At that very moment I saw a cute guy, a little scrawny, walking across the street. You think I asked him out? Wrong. I was seriously wondering how I could get away with mugging him. He was carrying a microwave - something that I don't have but obviously need. I never tend to be a violent person but I honestly considered all of the ways I could just trip him, make him drop the box, and then pick up the best invention ever made and run away with it, all without too many people seeing me. I wasn't a suspicious looking girl but when you are running with a microwave clutched to your person I am sure you will draw a but or attention to yourself.

When I got home I popped a mini pizza in the oven. I should have just jumped the guy...the pizza would have been done in 2 minutes and not burned in 10. Bon Appetit!

Tuesday, October 5, 2010

4 Years In Waiting

Imagine something that you have been dreaming of for over 4 years. You met him in Paris that long ago. He was perfect. Unfortunately you had to go back to school in London and couldn't have dinner with him. 4 years later, tonight, you would finally get that chance. You made the perfect reservation (owned by the French but the restaurant served the best Italian pizza you could think of). He was waiting for you at the bar when you got there. He was so nervous he couldn't even look at you. After a few minutes you had the conversation started but he wasn't as you had remembered him. Paris boy had aged beyond when you met him over 4 years ago.

I can't believe it had been 4 years since I have been to Europe. What did he think of me? I had placed all if my chips with him knowing, thinking, he was it to have been all wrong in the end. He was a nice acquaintance but that's all. No more than a drinking buddy whenever he is is town. I guess it is a little sobering to discover what you thought was "It" isn't "It" at all.

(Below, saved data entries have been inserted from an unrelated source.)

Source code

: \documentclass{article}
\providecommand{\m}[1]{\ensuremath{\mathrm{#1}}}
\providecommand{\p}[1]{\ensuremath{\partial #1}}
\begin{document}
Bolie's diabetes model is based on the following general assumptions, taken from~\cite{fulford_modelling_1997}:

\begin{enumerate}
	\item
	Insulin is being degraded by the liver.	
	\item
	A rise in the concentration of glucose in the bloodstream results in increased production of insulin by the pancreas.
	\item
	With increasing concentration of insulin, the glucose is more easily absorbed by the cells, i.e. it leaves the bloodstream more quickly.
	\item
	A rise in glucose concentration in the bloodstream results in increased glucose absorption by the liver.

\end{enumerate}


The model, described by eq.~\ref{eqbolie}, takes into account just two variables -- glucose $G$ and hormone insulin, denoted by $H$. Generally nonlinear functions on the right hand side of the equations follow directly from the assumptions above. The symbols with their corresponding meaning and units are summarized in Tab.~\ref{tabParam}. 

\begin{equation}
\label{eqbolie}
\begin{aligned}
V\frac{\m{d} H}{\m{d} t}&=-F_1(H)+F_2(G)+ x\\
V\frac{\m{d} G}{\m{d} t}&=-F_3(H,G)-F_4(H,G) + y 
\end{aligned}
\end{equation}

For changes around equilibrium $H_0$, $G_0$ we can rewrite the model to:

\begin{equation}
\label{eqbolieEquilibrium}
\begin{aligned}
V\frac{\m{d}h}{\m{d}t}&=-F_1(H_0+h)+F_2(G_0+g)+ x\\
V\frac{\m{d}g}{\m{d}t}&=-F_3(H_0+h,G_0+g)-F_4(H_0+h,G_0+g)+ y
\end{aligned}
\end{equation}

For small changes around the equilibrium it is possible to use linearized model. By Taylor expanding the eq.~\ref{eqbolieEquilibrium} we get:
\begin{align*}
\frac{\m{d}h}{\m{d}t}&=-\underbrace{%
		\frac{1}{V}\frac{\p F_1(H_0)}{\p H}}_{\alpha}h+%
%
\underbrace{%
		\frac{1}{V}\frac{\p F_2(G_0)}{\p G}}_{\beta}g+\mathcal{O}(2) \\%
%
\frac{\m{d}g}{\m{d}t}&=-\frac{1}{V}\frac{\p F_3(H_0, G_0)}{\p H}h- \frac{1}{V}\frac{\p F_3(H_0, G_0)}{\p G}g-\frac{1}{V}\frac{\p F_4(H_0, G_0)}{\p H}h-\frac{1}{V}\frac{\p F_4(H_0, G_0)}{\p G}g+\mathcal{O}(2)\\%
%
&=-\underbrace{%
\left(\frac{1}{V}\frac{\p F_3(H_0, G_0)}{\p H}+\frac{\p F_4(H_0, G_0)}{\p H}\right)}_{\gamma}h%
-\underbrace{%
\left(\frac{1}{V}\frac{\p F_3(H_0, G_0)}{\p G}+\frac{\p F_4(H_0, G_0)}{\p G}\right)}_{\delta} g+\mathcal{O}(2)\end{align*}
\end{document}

Onto the next boy. At least Paris Boy turned out to be a great friend and drinking buddy when in the city...

Saturday, October 2, 2010

The Attempted Set-up

Last night I went on a date with a guy that I knew wasn't right for me the moment I spotted him at the bar. Why did I go out with him you ask? Well, simply because I didn't remember meeting him the first time at a party a few weeks ago. He seemed like a really nice guy, way too nice so, of course, I hated him instantly. After about 10 minutes into the date I thought that he would be better suited for a good friend of mine and that I shouldn't treat the date like a complete disaster but treat it like an interview for my friend.

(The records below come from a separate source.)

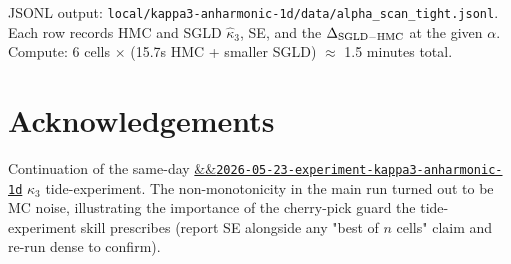 \documentclass[11pt]{article}
\newcommand{\experimentref}[2][]{\href{https://therisensea.org/experiments/#2/}{\ifx&#1&\texttt{#2}\else#1\fi}}
\begin{document}
JSONL output: \texttt{local/kappa3-anharmonic-1d/data/alpha\_scan\_tight.jsonl}.
Each row records HMC and SGLD $\hat\kappa_3$, SE, and the
$\Delta_{\rm SGLD-HMC}$ at the given $\alpha$. Compute: 6 cells
$\times$ (15.7s HMC + smaller SGLD) $\approx$ 1.5 minutes total.

\section*{Acknowledgements}

Continuation of the same-day \experimentref{2026-05-23-experiment-kappa3-anharmonic-1d}
$\kappa_3$ tide-experiment. The non-monotonicity in the main run
turned out to be MC noise, illustrating the importance of the
cherry-pick guard the tide-experiment skill prescribes (report SE
alongside any "best of $n$ cells" claim and re-run dense to confirm).
\end{document}

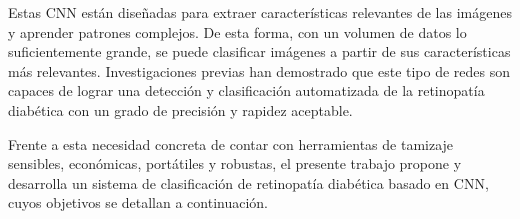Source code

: Estas CNN están diseñadas para extraer características relevantes de las imágenes y aprender
patrones complejos. De esta forma, con un volumen de datos lo suficientemente grande, se
puede clasificar imágenes a partir de sus características más relevantes. Investigaciones
previas  han demostrado que este tipo de redes son capaces
de lograr una detección y clasificación automatizada de la retinopatía diabética con un
grado de precisión y rapidez aceptable.

Frente a esta necesidad concreta de contar con herramientas de tamizaje sensibles,
económicas, portátiles y robustas, el presente trabajo propone y desarrolla un sistema de
clasificación de retinopatía diabética basado en CNN, cuyos objetivos se detallan a
continuación.
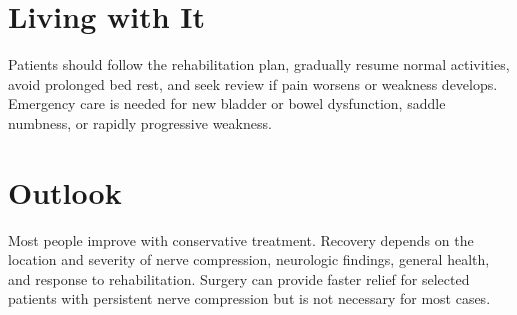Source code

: \section{Living with It}
Patients should follow the rehabilitation plan, gradually resume normal activities, avoid prolonged bed rest, and seek review if pain worsens or weakness develops. Emergency care is needed for new bladder or bowel dysfunction, saddle numbness, or rapidly progressive weakness.
\section{Outlook}
Most people improve with conservative treatment. Recovery depends on the location and severity of nerve compression, neurologic findings, general health, and response to rehabilitation. Surgery can provide faster relief for selected patients with persistent nerve compression but is not necessary for most cases.
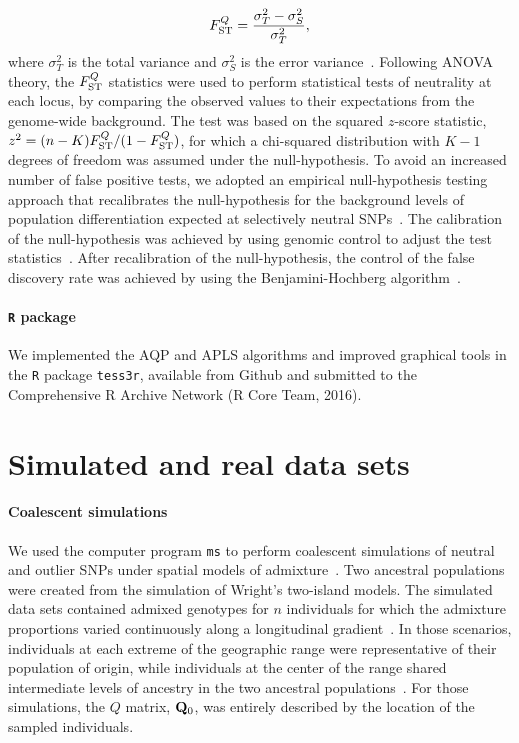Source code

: $$
F^Q _{\rm ST}  =  \frac{\sigma^2_T - \sigma^2_S}{\sigma^2_T },
$$
where $\sigma^2_T$ is the total variance and $\sigma^2_S$ is the error
variance~\citep{weir1996}. Following ANOVA theory, the $F^Q_{\rm ST}$ statistics
were used to perform statistical tests of neutrality at each locus, by comparing
the observed values to their expectations from the genome-wide background. The
test was based on the squared $z$-score statistic, $z^2 = (n-K) F^{Q}_{\rm
  ST}/(1 - F^{Q}_{\rm ST})$, for which a chi-squared distribution with $K-1$
degrees of freedom was assumed under the null-hypothesis. To avoid an increased
number of false positive tests, we adopted an empirical null-hypothesis testing
approach that recalibrates the null-hypothesis for the background levels of
population differentiation expected at selectively neutral SNPs~\citep{efron2004}.
The calibration of the null-hypothesis was achieved by using genomic control to
adjust the test statistics~\citep{Devlin1999, Francois2016}. After recalibration
of the null-hypothesis, the control of the false discovery rate was achieved by
using the Benjamini-Hochberg algorithm~\citep{Benjamini1995}.


\paragraph{{\tt R} package} We implemented the AQP and APLS algorithms and
improved graphical tools in the {\tt R} package {\tt tess3r}, available from
Github and submitted to the Comprehensive R Archive Network (R Core Team, 2016).


\section{Simulated and real data sets}
\paragraph{Coalescent simulations} We used the computer program {\tt ms} to
perform coalescent simulations of neutral and outlier SNPs under spatial models
of admixture~\citep{Hudson2002}. Two ancestral populations were created from the
simulation of Wright\rq{}s two-island models. The simulated data sets contained
admixed genotypes for $n$ individuals for which the admixture proportions varied
continuously along a longitudinal gradient~\citep{Durand2009, Francois2010}. In
those scenarios, individuals at each extreme of the geographic range were
representative of their population of origin, while individuals at the center of
the range shared intermediate levels of ancestry in the two ancestral
populations~\citep{Caye2016}. For those simulations, the $Q$ matrix, ${\bf
  Q}_0$, was entirely described by the location of the sampled individuals.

At the end of the date as we were just walking outside, he suggested that we head to another bar down the street. That is when I hit him with my brilliant plan. The reason I couldn't grab another drink with him is because while he is a nice guy, he wasn't for me and my friend and him might mesh better and might possibly be perfect for each other. His face looked as if I had surprised sucker punched him in the face. I guess the answer to "Do you wanna grab another drink around the corner?" is a "Yes" or "No" kinda thing. In my excitement, I continued to explain that I thought he was a great guy and I knew this was really awkward but "When I have a feeling about these things I'm usually right." Again he was just flabbergasted. When he finally did speak he asked how I knew he and I weren't right for one another and I had no other answer than "Because you are perfect for my friend." Duhh!

Despite the randomness of the situation I ended up showing him her picture on Facebook after he seemed to warm up to the idea. The plan was that I would go home and chat with her, see if she thought I was completely off my rocker or not, and then forward him her phone number for future use. She thought I was completely crazy but said I could pass along her number anyway. His response after I buttered him up in the message with her number..."Appreciate the nice words but don't think this whole thing is gonna work out. Too weird. Take it easy."

I officially name myself the creepiest dater ever! He is officially named Toolbag.